> [Task objective]: Search the material for the word "https" and copy each line that holds it.

::::

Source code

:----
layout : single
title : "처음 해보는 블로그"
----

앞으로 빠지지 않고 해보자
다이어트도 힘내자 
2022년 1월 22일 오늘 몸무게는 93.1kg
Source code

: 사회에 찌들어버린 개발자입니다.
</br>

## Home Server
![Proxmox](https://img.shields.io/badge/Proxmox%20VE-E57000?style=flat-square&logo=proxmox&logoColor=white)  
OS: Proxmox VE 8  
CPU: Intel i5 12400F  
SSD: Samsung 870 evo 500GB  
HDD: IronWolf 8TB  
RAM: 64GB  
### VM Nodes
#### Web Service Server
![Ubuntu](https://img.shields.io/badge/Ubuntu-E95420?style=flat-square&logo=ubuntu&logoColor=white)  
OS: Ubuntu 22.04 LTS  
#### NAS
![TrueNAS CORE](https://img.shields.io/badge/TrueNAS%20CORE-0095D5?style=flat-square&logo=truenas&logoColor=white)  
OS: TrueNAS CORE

::::

> [Answer to this exercise]:
![Proxmox](https://img.shields.io/badge/Proxmox%20VE-E57000?style=flat-square&logo=proxmox&logoColor=white)  
![Ubuntu](https://img.shields.io/badge/Ubuntu-E95420?style=flat-square&logo=ubuntu&logoColor=white)  
![TrueNAS CORE](https://img.shields.io/badge/TrueNAS%20CORE-0095D5?style=flat-square&logo=truenas&logoColor=white)  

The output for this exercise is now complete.